Read-Committed Isolation prevents dirty reads and dirty writes


Last Updated on Feb 17, 2021

Most databases do not support true Isolation because of inherent performance costs with serializing transactions. Instead, they settle for weaker levels of isolation. The most basic level of transaction isolation is Read Committed Isolation.

Databases that support Read Committed Isolation guarantee protection against Dirty Reads. This means that all writes by a transaction become visible to others only after it has been committed, at which point all changes are made available instantaneously.

If Dirty Reads were not prevented, changes made by an ongoing, active transaction might become visible partially to other transactions. This not only causes the other transactions to make incorrect decisions but is also confusing to system users.

Plus, the system may see data that is not guaranteed to be available later. If the transaction aborts, any writes it has made will be rolled back. The system gets into an incorrect state, and reasoning about the source of this irregularity is impossible.

Most databases prevent dirty reads by remembering both the old committed value and the new value set by a transaction holding the write-lock. All requests to read the value when the transaction is in progress receive the old value in response. The new value is visible only after the current transaction is through.

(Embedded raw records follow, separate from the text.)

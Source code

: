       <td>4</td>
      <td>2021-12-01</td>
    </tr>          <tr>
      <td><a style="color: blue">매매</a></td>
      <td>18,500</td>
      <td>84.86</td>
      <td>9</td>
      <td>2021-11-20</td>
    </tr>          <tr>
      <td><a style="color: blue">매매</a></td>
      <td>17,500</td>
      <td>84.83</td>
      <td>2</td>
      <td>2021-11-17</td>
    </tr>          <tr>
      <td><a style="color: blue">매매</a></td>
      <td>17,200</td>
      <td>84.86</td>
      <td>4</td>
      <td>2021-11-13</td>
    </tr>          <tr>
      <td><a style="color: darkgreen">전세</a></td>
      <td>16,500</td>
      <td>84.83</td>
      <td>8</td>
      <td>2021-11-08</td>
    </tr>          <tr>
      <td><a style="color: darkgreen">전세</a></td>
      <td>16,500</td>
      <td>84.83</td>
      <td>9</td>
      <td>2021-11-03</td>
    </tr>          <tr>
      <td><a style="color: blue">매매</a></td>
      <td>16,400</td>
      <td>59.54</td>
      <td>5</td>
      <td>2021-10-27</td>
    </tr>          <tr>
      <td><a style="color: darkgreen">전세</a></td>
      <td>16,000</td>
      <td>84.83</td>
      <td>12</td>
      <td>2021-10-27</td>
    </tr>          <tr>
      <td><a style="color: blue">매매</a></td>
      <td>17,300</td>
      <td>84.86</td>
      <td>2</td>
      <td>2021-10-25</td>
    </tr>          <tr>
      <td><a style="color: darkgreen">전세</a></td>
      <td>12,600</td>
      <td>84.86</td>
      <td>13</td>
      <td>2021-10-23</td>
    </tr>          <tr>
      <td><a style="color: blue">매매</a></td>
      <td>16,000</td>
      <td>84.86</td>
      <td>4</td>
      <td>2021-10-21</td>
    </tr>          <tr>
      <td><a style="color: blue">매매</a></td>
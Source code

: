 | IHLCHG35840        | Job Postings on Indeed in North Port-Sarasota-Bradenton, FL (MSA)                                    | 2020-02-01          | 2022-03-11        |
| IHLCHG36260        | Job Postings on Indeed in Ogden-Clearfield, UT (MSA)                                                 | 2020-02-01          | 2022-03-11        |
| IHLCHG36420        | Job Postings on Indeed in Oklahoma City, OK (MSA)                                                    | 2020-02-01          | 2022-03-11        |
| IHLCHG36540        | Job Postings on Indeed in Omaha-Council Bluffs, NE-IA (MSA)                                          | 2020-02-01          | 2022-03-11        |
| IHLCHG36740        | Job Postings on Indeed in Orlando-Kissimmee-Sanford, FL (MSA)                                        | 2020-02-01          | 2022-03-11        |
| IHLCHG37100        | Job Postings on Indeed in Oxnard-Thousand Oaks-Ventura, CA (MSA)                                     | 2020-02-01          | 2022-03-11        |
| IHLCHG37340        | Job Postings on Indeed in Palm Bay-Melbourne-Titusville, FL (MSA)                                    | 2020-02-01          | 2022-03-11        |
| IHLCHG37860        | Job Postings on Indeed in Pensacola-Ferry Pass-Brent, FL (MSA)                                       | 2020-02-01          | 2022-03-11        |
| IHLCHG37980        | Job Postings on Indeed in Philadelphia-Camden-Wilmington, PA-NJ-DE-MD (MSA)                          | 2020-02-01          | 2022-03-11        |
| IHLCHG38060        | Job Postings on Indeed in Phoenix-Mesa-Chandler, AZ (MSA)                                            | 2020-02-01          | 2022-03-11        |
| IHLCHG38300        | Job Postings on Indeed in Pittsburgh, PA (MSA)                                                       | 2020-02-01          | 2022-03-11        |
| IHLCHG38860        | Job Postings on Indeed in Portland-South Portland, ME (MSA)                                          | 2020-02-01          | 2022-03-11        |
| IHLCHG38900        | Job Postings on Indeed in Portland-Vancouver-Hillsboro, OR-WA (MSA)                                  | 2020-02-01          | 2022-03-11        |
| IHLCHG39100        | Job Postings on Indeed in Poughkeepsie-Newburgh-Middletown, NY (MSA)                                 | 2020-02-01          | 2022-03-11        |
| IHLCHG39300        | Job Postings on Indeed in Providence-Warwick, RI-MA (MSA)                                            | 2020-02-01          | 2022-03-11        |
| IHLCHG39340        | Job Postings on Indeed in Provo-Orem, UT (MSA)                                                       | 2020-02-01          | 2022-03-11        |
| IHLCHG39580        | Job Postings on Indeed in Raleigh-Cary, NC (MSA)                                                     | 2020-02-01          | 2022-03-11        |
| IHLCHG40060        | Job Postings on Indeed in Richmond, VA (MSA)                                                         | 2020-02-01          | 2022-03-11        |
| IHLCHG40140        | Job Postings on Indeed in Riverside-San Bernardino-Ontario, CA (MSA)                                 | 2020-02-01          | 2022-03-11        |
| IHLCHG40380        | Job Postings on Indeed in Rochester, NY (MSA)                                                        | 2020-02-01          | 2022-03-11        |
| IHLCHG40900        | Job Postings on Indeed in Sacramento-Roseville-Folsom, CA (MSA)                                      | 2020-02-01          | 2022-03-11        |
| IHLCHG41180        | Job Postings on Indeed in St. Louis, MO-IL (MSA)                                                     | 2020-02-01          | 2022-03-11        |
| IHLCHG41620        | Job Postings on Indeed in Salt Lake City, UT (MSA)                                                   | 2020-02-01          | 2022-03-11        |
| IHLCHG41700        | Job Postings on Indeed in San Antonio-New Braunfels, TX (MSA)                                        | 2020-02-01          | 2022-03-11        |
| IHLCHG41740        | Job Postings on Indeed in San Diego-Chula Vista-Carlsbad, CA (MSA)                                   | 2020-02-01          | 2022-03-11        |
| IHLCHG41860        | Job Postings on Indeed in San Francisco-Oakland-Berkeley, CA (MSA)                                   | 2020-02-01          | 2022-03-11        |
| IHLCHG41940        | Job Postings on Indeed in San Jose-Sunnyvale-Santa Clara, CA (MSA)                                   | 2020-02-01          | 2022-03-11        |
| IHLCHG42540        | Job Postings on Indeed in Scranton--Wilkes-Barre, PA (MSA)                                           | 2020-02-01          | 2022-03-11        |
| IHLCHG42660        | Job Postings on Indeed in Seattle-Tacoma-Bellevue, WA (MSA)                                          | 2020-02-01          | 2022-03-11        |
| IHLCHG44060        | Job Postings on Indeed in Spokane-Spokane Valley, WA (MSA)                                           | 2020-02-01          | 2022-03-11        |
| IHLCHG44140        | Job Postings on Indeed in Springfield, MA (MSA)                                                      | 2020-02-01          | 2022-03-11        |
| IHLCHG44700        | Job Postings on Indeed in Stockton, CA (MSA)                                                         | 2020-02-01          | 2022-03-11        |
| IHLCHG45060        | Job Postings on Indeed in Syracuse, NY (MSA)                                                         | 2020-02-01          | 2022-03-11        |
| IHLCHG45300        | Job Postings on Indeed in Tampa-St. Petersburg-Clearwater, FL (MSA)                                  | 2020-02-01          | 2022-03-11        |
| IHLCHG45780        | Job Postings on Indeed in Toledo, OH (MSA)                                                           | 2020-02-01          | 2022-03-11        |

Read-Committed Isolation also guarantees protection from Dirty Writes. When multiple transactions change the same value concurrently, databases delay the second write until the first transaction has been committed or aborted.

If permitted, dirty writes have the adverse effect that changes from different transactions end up being saved, corrupting the wholeness of data controlled within a transaction. It is challenging to fix broken Invariants because data is essentially lost in the middle.

So databases, usually with row-level locks, guarantee that new changes are committed only after all previous writes to the same value are either committed or aborted. This guarantee does not avoid the problem of Lost Updates, though, which needs to be addressed separately.